RAWLINS — Rawlins City Council rejected the city attorney’s legal advice at their meeting last Tuesday when it came to a bid for an asbestos cleanup in Sinclair.

The council voted 5-1 to approve a bid from Asbestos Technical Services for the asbestos abatement and demolition of the Sinclair Booster Station and waived all of the landfill fees. Only councilman Aaron Durst dissented.

Public Works operations manager Danielle Gross gave a presentation about the bid during the meeting, detailing the history of the city owning the Sinclair and Fort Steele booster stations.

Many years ago, the city received the two stations to pump water from the river into the city.

The properties were leased from the Union Pacific Railroad, but the structures located there are owned by the city.

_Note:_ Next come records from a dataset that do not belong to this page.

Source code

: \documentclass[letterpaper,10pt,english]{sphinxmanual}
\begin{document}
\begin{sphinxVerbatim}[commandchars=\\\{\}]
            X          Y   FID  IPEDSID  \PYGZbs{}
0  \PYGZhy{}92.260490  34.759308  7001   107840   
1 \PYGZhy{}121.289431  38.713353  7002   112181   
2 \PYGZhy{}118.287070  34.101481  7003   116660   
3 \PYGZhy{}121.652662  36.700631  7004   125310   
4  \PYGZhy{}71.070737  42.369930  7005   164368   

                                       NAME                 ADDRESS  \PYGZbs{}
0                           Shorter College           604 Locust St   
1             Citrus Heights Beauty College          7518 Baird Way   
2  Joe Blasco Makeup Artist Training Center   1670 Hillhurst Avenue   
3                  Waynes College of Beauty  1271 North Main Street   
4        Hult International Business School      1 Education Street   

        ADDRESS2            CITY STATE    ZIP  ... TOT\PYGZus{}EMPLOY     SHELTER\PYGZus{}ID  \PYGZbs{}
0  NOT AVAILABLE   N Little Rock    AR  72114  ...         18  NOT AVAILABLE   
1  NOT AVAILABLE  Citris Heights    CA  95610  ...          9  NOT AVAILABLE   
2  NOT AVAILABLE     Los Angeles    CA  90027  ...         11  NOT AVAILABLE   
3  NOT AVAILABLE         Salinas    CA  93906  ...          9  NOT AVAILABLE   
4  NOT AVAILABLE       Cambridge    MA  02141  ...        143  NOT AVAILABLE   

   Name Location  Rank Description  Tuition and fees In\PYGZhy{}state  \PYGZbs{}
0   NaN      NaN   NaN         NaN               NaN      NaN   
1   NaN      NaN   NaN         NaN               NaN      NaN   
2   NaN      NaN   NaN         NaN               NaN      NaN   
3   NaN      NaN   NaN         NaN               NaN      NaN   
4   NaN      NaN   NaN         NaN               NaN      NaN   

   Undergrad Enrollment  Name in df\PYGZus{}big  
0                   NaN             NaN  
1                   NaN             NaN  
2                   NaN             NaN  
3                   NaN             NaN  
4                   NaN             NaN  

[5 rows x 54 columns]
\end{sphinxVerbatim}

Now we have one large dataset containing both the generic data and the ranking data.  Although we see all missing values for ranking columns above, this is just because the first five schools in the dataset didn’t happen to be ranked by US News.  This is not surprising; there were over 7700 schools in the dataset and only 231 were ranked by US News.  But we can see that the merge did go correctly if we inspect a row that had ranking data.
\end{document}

In 2001, the city stopped using the booster stations, removed anything of value and left the buildings with basically no maintenance. The city doesn’t lease the property anymore, so now the railroad is pushing for the abatement of the two properties. Their priority is to clean up the Sinclair station, as they have some type of use for it. Once completed, the railroad staff would be willing to help with cleaning up the Fort Steele station.

“Staff is going to continue working with the UPRR in hopes to obtain a historic beautification lease for the Fort Steele pump station,” Gross wrote in her background info that was presented to the council. “This will allow us more time to budget for this property as it will be much more complicated to determine a better solution/use for the property.”

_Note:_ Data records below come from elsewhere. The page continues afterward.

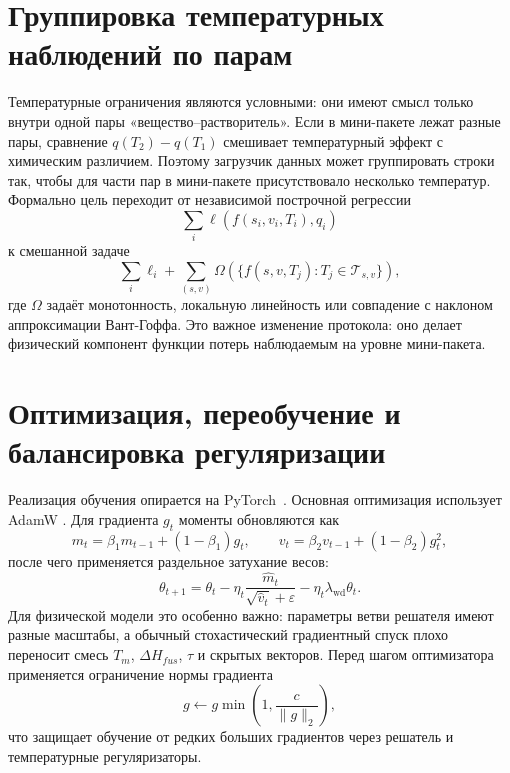\documentclass[11pt]{article}
\theoremstyle{definition}
\begin{document}
\section{Группировка температурных наблюдений по парам}
\label{app:pair-aware-batching}

Температурные ограничения являются условными: они имеют смысл только внутри одной пары «вещество--растворитель». Если в мини-пакете лежат разные пары, сравнение $q(T_2)-q(T_1)$ смешивает температурный эффект с химическим различием. Поэтому загрузчик данных может группировать строки так, чтобы для части пар в мини-пакете присутствовало несколько температур. Формально цель переходит от независимой построчной регрессии
\begin{equation*}
    \sum_i \ell(f(s_i,v_i,T_i),q_i)
\end{equation*}
к смешанной задаче
\begin{equation*}
    \sum_i \ell_i
    +
    \sum_{(s,v)}
    \Omega\left(\{f(s,v,T_j):T_j\in\mathcal T_{s,v}\}\right),
\end{equation*}
где $\Omega$ задаёт монотонность, локальную линейность или совпадение с наклоном аппроксимации Вант-Гоффа. Это важное изменение протокола: оно делает физический компонент функции потерь наблюдаемым на уровне мини-пакета.

\section{Оптимизация, переобучение и балансировка регуляризации}
\label{app:optimization}

Реализация обучения опирается на PyTorch~\cite{paszke2019}. Основная оптимизация использует AdamW \cite{kingma2015,loshchilov2019}. Для градиента $g_t$ моменты обновляются как
\begin{equation*}
    m_t=\beta_1m_{t-1}+(1-\beta_1)g_t,
    \qquad
    v_t=\beta_2v_{t-1}+(1-\beta_2)g_t^2,
\end{equation*}
после чего применяется раздельное затухание весов:
\begin{equation*}
    \theta_{t+1}
    =\theta_t
    -\eta_t\frac{\hat m_t}{\sqrt{\hat v_t}+\varepsilon}
    -\eta_t\lambda_{\mathrm{wd}}\theta_t .
\end{equation*}
Для физической модели это особенно важно: параметры ветви решателя имеют разные масштабы, а обычный стохастический градиентный спуск плохо переносит смесь $T_m$, $\Delta H_{fus}$, $\tau$ и скрытых векторов. Перед шагом оптимизатора применяется ограничение нормы градиента
\begin{equation*}
    g\leftarrow g\min\left(1,\frac{c}{\|g\|_2}\right),
\end{equation*}
что защищает обучение от редких больших градиентов через решатель и температурные регуляризаторы.
\end{document}
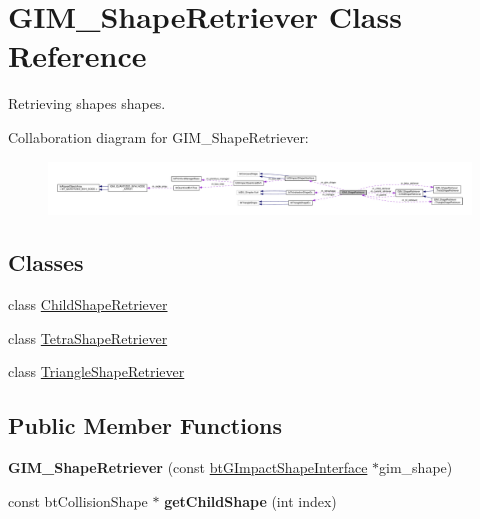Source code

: \hypertarget{classGIM__ShapeRetriever}{}\section{G\+I\+M\+\_\+\+Shape\+Retriever Class Reference}
\label{classGIM__ShapeRetriever}


Retrieving shapes shapes.  




Collaboration diagram for G\+I\+M\+\_\+\+Shape\+Retriever\+:
\nopagebreak
\begin{figure}[H]
\begin{center}
\leavevmode
\includegraphics[width=350pt]{classGIM__ShapeRetriever__coll__graph}
\end{center}
\end{figure}
\subsection*{Classes}
\begin{DoxyCompactItemize}
\item 
class \hyperlink{classGIM__ShapeRetriever_1_1ChildShapeRetriever}{Child\+Shape\+Retriever}
\item 
class \hyperlink{classGIM__ShapeRetriever_1_1TetraShapeRetriever}{Tetra\+Shape\+Retriever}
\item 
class \hyperlink{classGIM__ShapeRetriever_1_1TriangleShapeRetriever}{Triangle\+Shape\+Retriever}
\end{DoxyCompactItemize}
\subsection*{Public Member Functions}
\begin{DoxyCompactItemize}
\item 
\mbox{\label{classGIM__ShapeRetriever_a1bf36a91ca47d07983c45c35cf398ebc}} 
{\bfseries G\+I\+M\+\_\+\+Shape\+Retriever} (const \hyperlink{classbtGImpactShapeInterface}{bt\+G\+Impact\+Shape\+Interface} $\ast$gim\+\_\+shape)
\item 
\mbox{\label{classGIM__ShapeRetriever_a83751e415bbb4c24f608ea786b7ddb6e}} 
const bt\+Collision\+Shape $\ast$ {\bfseries get\+Child\+Shape} (int index)
\end{DoxyCompactItemize}
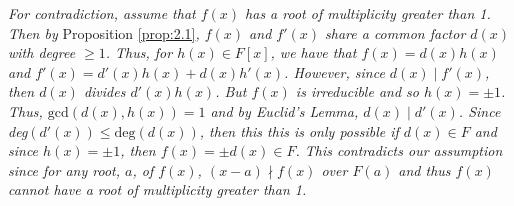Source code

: \documentclass{article}
\makeatletter
\theoremstyle{definition}
\theoremstyle{remark}
\let\oldproofname=\proofname
\renewcommand{\proofname}{\bf{\textit{\oldproofname}}}
\theoremstyle{definition}
\renewenvironment{proof*}[1][\proofname]{\par
  \pushQED{\qed}%
  \normalfont \topsep6\p@\@plus6\p@\relax
  \list{}{\leftmargin=0mm
          \rightmargin=0mm
          \settowidth{\itemindent}{\itshape#1}%
          \labelwidth=\itemindent
          \parsep=0pt \listparindent=0mm%
  }
  \item[\hskip\labelsep
        \itshape
    #1\@addpunct{.}]\ignorespaces
}{%
  \popQED\endlist\@endpefalse
}
\makeatother
\begin{document}
        \begin{proof*}
            \emph{For contradiction, assume that $f(x)$ has a root of multiplicity greater than 1. Then by} Proposition \ref{prop:2.1}\emph{, $f(x)$ and $f'(x)$ share a common factor $d(x)$ with degree $\geq 1$. Thus, for $h(x)\in F[x]$, we have that $f(x)=d(x)h(x)$ and $f'(x)=d'(x)h(x)+d(x)h'(x)$. However, since $d(x)\mid f'(x)$, then $d(x)$ divides $d'(x)h(x)$. But $f(x)$ is irreducible and so $h(x)=\pm 1$. Thus, $\text{gcd}(d(x),h(x))=1$ and by Euclid's Lemma, $d(x)\mid d'(x)$. Since deg$(d'(x))\leq\text{deg}(d(x))$, then this this is only possible if $d(x)\in F$ and since $h(x)=\pm 1$, then $f(x)=\pm d(x)\in F$. This contradicts our assumption since for any root, $a$, of $f(x)$, $(x-a)\nmid f(x)$ over $F(a)$ and thus $f(x)$ cannot have a root of multiplicity greater than 1.
            }
        \end{proof*}
\end{document}
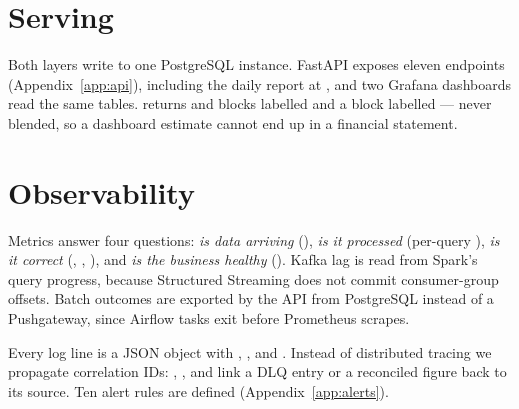 \section{Serving}
\label{sec:impl-serving}
\label{sec:impl-merge}

Both layers write to one PostgreSQL instance. FastAPI exposes eleven
endpoints (Appendix~\ref{app:api}), including the daily report at
, and two Grafana dashboards read the
same tables.  returns  and
 blocks labelled  and a
 block labelled  --- never blended,
so a dashboard estimate cannot end up in a financial statement.

\section{Observability}
\label{sec:impl-observability}
\label{sec:impl-alerting}

Metrics answer four questions: \emph{is data arriving}
(), \emph{is it processed}
(per-query ), \emph{is it
correct} (,
,
), and \emph{is the business
healthy} (). Kafka lag is read from
Spark's query progress, because Structured Streaming does not commit
consumer-group offsets. Batch outcomes are exported by the API from
PostgreSQL instead of a Pushgateway, since Airflow tasks exit before
Prometheus scrapes.

Every log line is a JSON object with , ,
 and . Instead of distributed tracing we
propagate correlation IDs: , ,
 and  link a DLQ entry or a reconciled
figure back to its source. Ten alert rules are defined
(Appendix~\ref{app:alerts}).
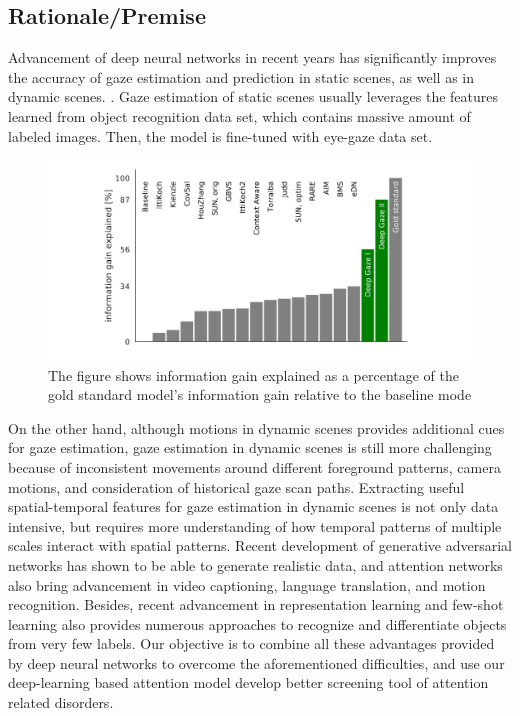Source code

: \documentclass[a4paper, times, 12pt, ,onecolumn,oneside,top=1.0cm,bottom=1.0cm,left=1.0 cm,right=1cm]{article}
\begin{document}
\subsection{Rationale/Premise}
Advancement of deep neural networks in recent years has significantly improves the accuracy of gaze estimation and prediction in static scenes\cite{dg1}\cite{dg2}, as well as in dynamic  scenes.\cite{DGAZE} \cite{VSP-STRAN} \cite{Zhang_2017_CVPR}. Gaze estimation of static scenes usually leverages the features learned from object recognition data set, which contains massive amount of labeled images. Then, the model is fine-tuned with eye-gaze data set.
\begin{figure}{\textwidth}
  \centering
  \includegraphics[scale = 0.4]{imgs/dg2_benchmark2.png}
  \caption{ The figure shows information gain explained as a  percentage of the gold standard model’s information gain relative to the baseline mode \cite{dg2}}
\end{figure}

On the other hand, although motions in dynamic scenes provides additional cues for gaze estimation, gaze estimation in dynamic scenes is still more challenging because of inconsistent movements around different foreground patterns, camera motions, and consideration of historical gaze scan paths. Extracting useful spatial-temporal features for gaze estimation in dynamic scenes is not only data intensive, but requires more understanding of how temporal patterns of multiple scales interact with spatial patterns. Recent development of generative adversarial networks has shown to be able to generate realistic data, and attention networks also bring advancement in video captioning, language translation, and motion recognition. Besides, recent advancement in representation learning and few-shot learning also provides numerous approaches to recognize and differentiate objects from very few labels. Our objective is to combine all these advantages provided by deep neural networks to overcome the aforementioned difficulties, and use our deep-learning based attention model develop better screening tool of attention related disorders. 
\end{document}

She noted that her staff is looking into the Wyoming Parks division in an attempt to make the pump station a part of the Fort Steele historic site.

Over the past few years, city staff have been trying to work with Union Pacific, which has been placing more pressure on the abatement. The railroad would like to see the property cleaned up and brought back to grade level. Once this is done, Union Pacific will fully take back the property.

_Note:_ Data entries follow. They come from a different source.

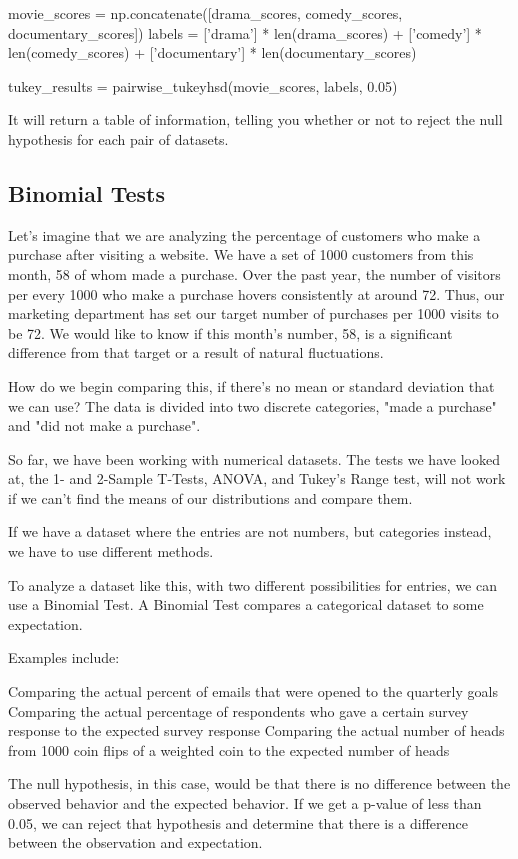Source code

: \documentclass{journal}
\begin{document}
movie_scores = np.concatenate([drama_scores, comedy_scores, documentary_scores])
labels = ['drama'] * len(drama_scores) + ['comedy'] * len(comedy_scores) + ['documentary'] * len(documentary_scores)

tukey_results = pairwise_tukeyhsd(movie_scores, labels, 0.05)

It will return a table of information, telling you whether or not to reject the null hypothesis for each pair of datasets.

\subsection{Binomial Tests}
Let's imagine that we are analyzing the percentage of customers who make a purchase after visiting a website. We have a set of 1000 customers from this month, 58 of whom made a purchase. Over the past year, the number of visitors per every 1000 who make a purchase hovers consistently at around 72. Thus, our marketing department has set our target number of purchases per 1000 visits to be 72. We would like to know if this month's number, 58, is a significant difference from that target or a result of natural fluctuations.

How do we begin comparing this, if there's no mean or standard deviation that we can use? The data is divided into two discrete categories, "made a purchase" and "did not make a purchase".

So far, we have been working with numerical datasets. The tests we have looked at, the 1- and 2-Sample T-Tests, ANOVA, and Tukey's Range test, will not work if we can't find the means of our distributions and compare them.

If we have a dataset where the entries are not numbers, but categories instead, we have to use different methods.

To analyze a dataset like this, with two different possibilities for entries, we can use a Binomial Test. A Binomial Test compares a categorical dataset to some expectation.

Examples include:

    Comparing the actual percent of emails that were opened to the quarterly goals
    Comparing the actual percentage of respondents who gave a certain survey response to the expected survey response
    Comparing the actual number of heads from 1000 coin flips of a weighted coin to the expected number of heads

The null hypothesis, in this case, would be that there is no difference between the observed behavior and the expected behavior. If we get a p-value of less than 0.05, we can reject that hypothesis and determine that there is a difference between the observation and expectation.
\end{document}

In 2019, an inspection company from Colorado performed full inspections at both sites, finding asbestos at both locations. Gross’ staff worked with the Wyoming Department of Environmental Quality’s solid and hazardous waste division to obtain a one-time authorization to allow Rawlins’ landfill to accept the asbestos. By doing this, it would save the city around $100,000 in hauling expenses. Otherwise, the asbestos would have to be taken to the Casper landfill.

While the cleanup was placed out to bid, only ATS submitted one. However, it technically arrived late, coming in three minutes past the deadline due to email securities and road conditions, which Gross explained to the council.

While the council reserves the right to reject any/all bids or waive any irregularities or informalities in any bid, Gross asked the council to waive the irregularity of the bid being late, since it was only three minutes past the deadline and there were extenuating circumstances that caused the delay.

City attorney Amy Bach pointed out to the council that this could cause problems in the future and advised rejecting the bid, even though it was the only one submitted.

“This time, we only have one bid,” she said. “Next time, we might see more and more bids coming in late because you’ve set a precedent this time. Ultimately, it’s the governing body’s decision, but I would be doing you a disservice by not saying anything.”

The council, as noted, accepted the bid.